Protein Moonlighting as Successful Strategy in Immune Regulation

Editorial

In recent years, the idea of “one gene–one protein–one function” has been superseded by knowledge that many proteins have multiple functions. Apart from long-established instances including gene splicing or gene fusions, some proteins – referred to as ‘moonlighting‘ proteins (1, 2) – are very peculiar in that they will switch between functions by changing their conformational state, as may occur in response to altered environmental conditions. Those include the redox state of the cell, temperature, post-translational modifications (i.e., phosphorylation), changes in cellular localization, interactions with other polypeptides, and/or changes in concentration of a ligand, substrate, cofactor, or product. Moonlighting might be a common mechanism of communication and cooperation between the many different functions and pathways within a complex modern cell or between different cell types within an organism [3].

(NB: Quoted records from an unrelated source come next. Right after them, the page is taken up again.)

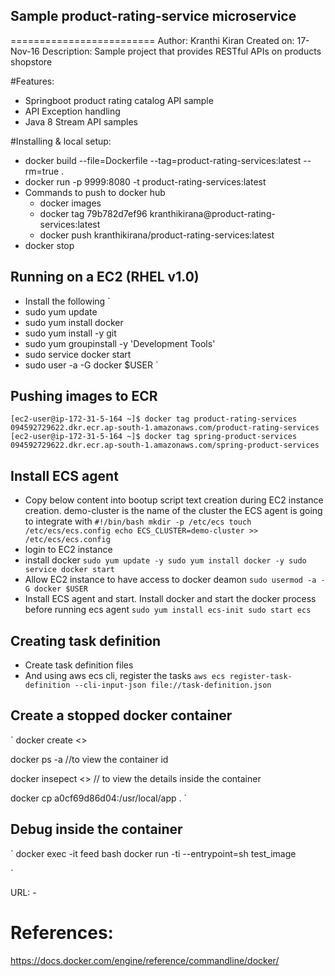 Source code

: ## Sample product-rating-service microservice
=========================
Author: Kranthi Kiran
Created on: 17-Nov-16
Description: Sample project that provides RESTful APIs on products shopstore

#Features:
- Springboot product rating catalog API sample
- API Exception handling
- Java 8 Stream API samples

#Installing & local setup:
 - docker build --file=Dockerfile \--tag=product-rating-services:latest --rm=true .
 - docker run -p 9999:8080 -t product-rating-services:latest
 - Commands to push to docker hub
 	- docker images
 	- docker tag 79b782d7ef96 kranthikirana@product-rating-services:latest
 	- docker push kranthikirana/product-rating-services:latest
 - docker stop <containerId>
## Running on a EC2 (RHEL v1.0)
 - Install the following
 `
  - sudo yum update
  - sudo yum install docker
  - sudo yum install -y git
  - sudo yum groupinstall -y 'Development Tools'
  - sudo service docker start
  - sudo user -a -G docker $USER
 `
## Pushing images to ECR
 `
  [ec2-user@ip-172-31-5-164 ~]$ docker tag product-rating-services 094592729622.dkr.ecr.ap-south-1.amazonaws.com/product-rating-services
  [ec2-user@ip-172-31-5-164 ~]$ docker tag spring-product-services 094592729622.dkr.ecr.ap-south-1.amazonaws.com/spring-product-services
 `
## Install ECS agent
  - Copy below content into bootup script text creation during EC2 instance creation.
    demo-cluster is the name of the cluster the ECS agent is going to integrate with
  `
    #!/bin/bash
    mkdir -p /etc/ecs
    touch /etc/ecs/ecs.config
    echo ECS_CLUSTER=demo-cluster >> /etc/ecs/ecs.config
  `
  - login to EC2 instance
  - install docker
  `
    sudo yum update -y
    sudo yum install docker -y
    sudo service docker start
  `
  - Allow EC2 instance to have access to docker deamon
  `
    sudo usermod -a -G docker $USER
  `
  - Install ECS agent and start. Install docker and start the docker process before running ecs agent
  `
    sudo yum install ecs-init
    sudo start ecs
  `

## Creating task definition
 - Create task definition files
 - And using aws ecs cli, register the tasks
 `
 aws ecs register-task-definition --cli-input-json file://task-definition.json
 `
 ## Create a stopped docker container
 `
  docker create <<imageId>>

  docker ps -a //to view the container id

  docker insepect <<containerId>> // to view the details inside the container

  docker cp a0cf69d86d04:/usr/local/app .
 `
 ## Debug inside the container
`
docker exec -it feed bash
docker run -ti --entrypoint=sh test_image

`

URL:
	-

References:
=======

https://docs.docker.com/engine/reference/commandline/docker/

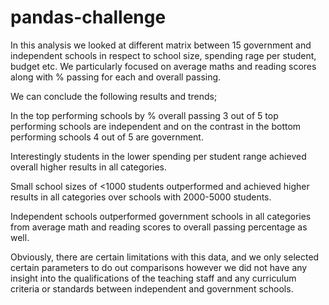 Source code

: # pandas-challenge

In this analysis we looked at different matrix between 15 government and independent schools in respect to school size, spending rage per student, budget etc. We particularly focused on average maths and reading scores along with % passing for each and overall passing. 

We can conclude the following results and trends; 

In the top performing schools by % overall passing 3 out of 5 top performing schools are independent and on the contrast in the bottom performing schools 4 out of 5 are government. 

Interestingly students in the lower spending per student range achieved overall higher results in all categories. 

Small school sizes of <1000 students outperformed and achieved higher results in all categories over schools with 2000-5000 students. 

Independent schools outperformed government schools in all categories from average math and reading scores to overall passing percentage as well. 

Obviously, there are certain limitations with this data, and we only selected certain parameters to do out comparisons however we did not have any insight into the qualifications of the teaching staff and any curriculum criteria or standards between independent and government schools. 


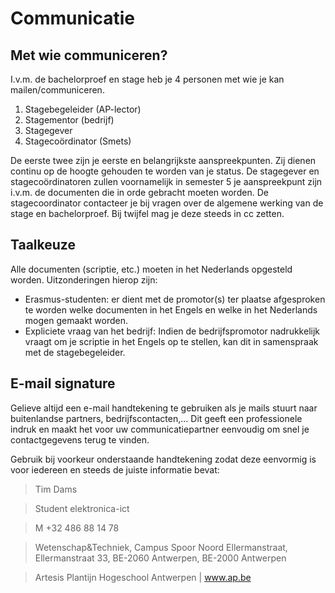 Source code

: # Communicatie
## Met wie communiceren?
I.v.m. de bachelorproef en stage heb je 4 personen met wie je kan mailen/communiceren. 
1. Stagebegeleider (AP-lector)
2. Stagementor (bedrijf)
3. Stagegever 
4. Stagecoördinator (Smets)

De eerste twee zijn je eerste en belangrijkste aanspreekpunten. Zij dienen continu op de hoogte gehouden te worden van je status.
De stagegever en stagecoördinatoren zullen voornamelijk in semester 5 je aanspreekpunt zijn i.v.m. de documenten die in orde gebracht moeten worden.
De stagecoordinator contacteer je bij vragen over de algemene werking van de stage en bachelorproef. Bij twijfel mag je deze steeds in cc zetten.

## Taalkeuze
Alle documenten (scriptie, etc.) moeten in het Nederlands opgesteld worden. Uitzonderingen hierop zijn:
* Erasmus-studenten: er dient met de promotor(s) ter plaatse afgesproken te worden welke documenten in het Engels en welke in het Nederlands mogen gemaakt worden.
* Expliciete vraag van het bedrijf: Indien de bedrijfspromotor nadrukkelijk vraagt om je scriptie in het Engels op te stellen, kan dit in samenspraak met de stagebegeleider.

## E-mail signature
Gelieve altijd een e-mail handtekening te gebruiken als je mails stuurt naar buitenlandse partners, bedrijfscontacten,... Dit geeft een professionele indruk en maakt het voor uw communicatiepartner eenvoudig om snel je contactgegevens terug te vinden.

Gebruik bij voorkeur onderstaande handtekening zodat deze eenvormig is voor iedereen en steeds de juiste informatie bevat:


>Tim Dams

>Student elektronica-ict

>M +32 486 88 14 78

>Wetenschap&Techniek, 
>Campus Spoor Noord Ellermanstraat, Ellermanstraat 33, BE-2060 Antwerpen, BE-2000 Antwerpen 

>Artesis Plantijn Hogeschool Antwerpen | www.ap.be
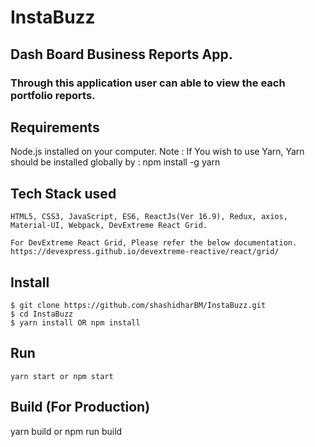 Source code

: # InstaBuzz 

## Dash Board Business Reports App.

### Through this application user can able to view the each portfolio reports.

## Requirements

Node.js installed on your computer.
Note : If You wish to use Yarn, Yarn should be installed globally by : npm install -g yarn

## Tech Stack used
    HTML5, CSS3, JavaScript, ES6, ReactJs(Ver 16.9), Redux, axios, Material-UI, Webpack, DevExtreme React Grid.
    
    For DevExtreme React Grid, Please refer the below documentation.
    https://devexpress.github.io/devextreme-reactive/react/grid/

## Install

    $ git clone https://github.com/shashidharBM/InstaBuzz.git
    $ cd InstaBuzz
    $ yarn install OR npm install

## Run 

    yarn start or npm start

## Build (For Production)

  yarn build  or npm run build

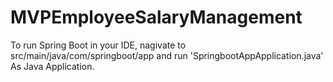 # MVPEmployeeSalaryManagement

To run Spring Boot in your IDE, nagivate to src/main/java/com/springboot/app and run 'SpringbootAppApplication.java' As Java Application. 
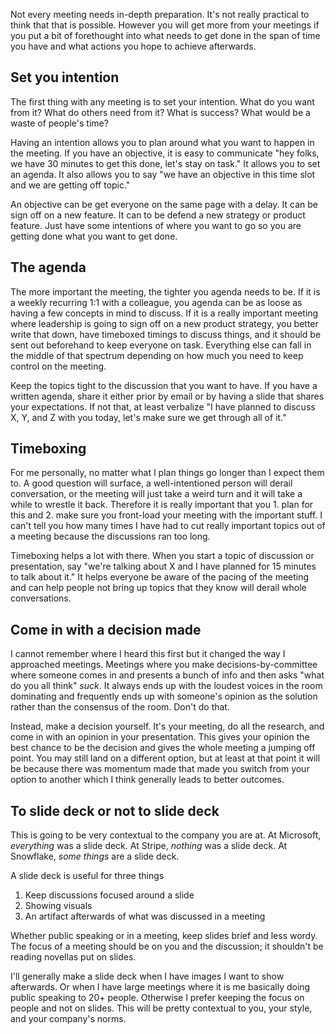 Not every meeting needs in-depth preparation. It's not really practical to think that that is possible. However you will get more from your meetings if you put a bit of forethought into what needs to get done in the span of time you have and what actions you hope to achieve afterwards.

## Set you intention

The first thing with any meeting is to set your intention. What do you want from it? What do others need from it? What is success? What would be a waste of people's time?

Having an intention allows you to plan around what you want to happen in the meeting. If you have an objective, it is easy to communicate "hey folks, we have 30 minutes to get this done, let's stay on task." It allows you to set an agenda. It also allows you to say "we have an objective in this time slot and we are getting off topic."

An objective can be get everyone on the same page with a delay. It can be sign off on a new feature. It can to be defend a new strategy or product feature. Just have some intentions of where you want to go so you are getting done what you want to get done.

## The agenda

The more important the meeting, the tighter you agenda needs to be. If it is a weekly recurring 1:1 with a colleague, you agenda can be as loose as having a few concepts in mind to discuss. If it is a really important meeting where leadership is going to sign off on a new product strategy, you better write that down, have timeboxed timings to discuss things, and it should be sent out beforehand to keep everyone on task. Everything else can fall in the middle of that spectrum depending on how much you need to keep control on the meeting.

Keep the topics tight to the discussion that you want to have. If you have a written agenda, share it either prior by email or by having a slide that shares your expectations. If not that, at least verbalize "I have planned to discuss X, Y, and Z with you today, let's make sure we get through all of it."

## Timeboxing

For me personally, no matter what I plan things go longer than I expect them to. A good question will surface, a well-intentioned person will derail conversation, or the meeting will just take a weird turn and it will take a while to wrestle it back. Therefore it is really important that you 1. plan for this and 2. make sure you front-load your meeting with the important stuff. I can't tell you how many times I have had to cut really important topics out of a meeting because the discussions ran too long.

Timeboxing helps a lot with there. When you start a topic of discussion or presentation, say "we're talking about X and I have planned for 15 minutes to talk about it." It helps everyone be aware of the pacing of the meeting and can help people not bring up topics that they know will derail whole conversations.

## Come in with a decision made

I cannot remember where I heard this first but it changed the way I approached meetings. Meetings where you make decisions-by-committee where someone comes in and presents a bunch of info and then asks "what do you all think" _suck_. It always ends up with the loudest voices in the room dominating and frequently ends up with someone's opinion as the solution rather than the consensus of the room. Don't do that.

Instead, make a decision yourself. It's your meeting, do all the research, and come in with an opinion in your presentation. This gives your opinion the best chance to be the decision and gives the whole meeting a jumping off point. You may still land on a different option, but at least at that point it will be because there was momentum made that made you switch from your option to another which I think generally leads to better outcomes.

## To slide deck or not to slide deck

This is going to be very contextual to the company you are at. At Microsoft, _everything_ was a slide deck. At Stripe, _nothing_ was a slide deck. At Snowflake, _some things_ are a slide deck.

A slide deck is useful for three things

1. Keep discussions focused around a slide
2. Showing visuals
3. An artifact afterwards of what was discussed in a meeting

Whether public speaking or in a meeting, keep slides brief and less wordy. The focus of a meeting should be on you and the discussion; it shouldn't be reading novellas put on slides.

I'll generally make a slide deck when I have images I want to show afterwards. Or when I have large meetings where it is me basically doing public speaking to 20+ people. Otherwise I prefer keeping the focus on people and not on slides. This will be pretty contextual to you, your style, and your company's norms.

The last decade, for instance, has witnessed outstanding breakthroughs in the field of G-Protein Coupled Receptor (GPCR) modulation, with a number of studies evidencing how diverse ligands bind to and stabilize distinct active conformations of GPCRs, thereby promoting the recruitment of diverse G-protein isoforms for coupling differential signaling pathways [4,5]. These studies suggest that GPCR agonists can also activate G-protein independent pathways, introducing the concept of ligand-induced selective signaling as a novel paradigm of GPCR modulation [6,7]. Much like receptors, several enzymes – mainly metabolic and ancestral in nature – are known to possess moonlighting functions (i.e., more than one function), allowing them to meet phylogenetically novel challenges and needs in the cell. As an example, we now know that Glyceraldehyde-3-Phosphate Dehydrogenase (GAPDH) is not simply a classical enzyme of the very ancestral glycolytic pathway but also a molecule directly involved in transcriptional and post-transcriptional gene regulation, vesicular transport, receptor mediated cell signaling, chromatin structure, and maintenance of DNA integrity. These multiple functions are linked to changes in GAPDH subcellular localization, post-translational modifications as well as direct interactions with other protein partners [8].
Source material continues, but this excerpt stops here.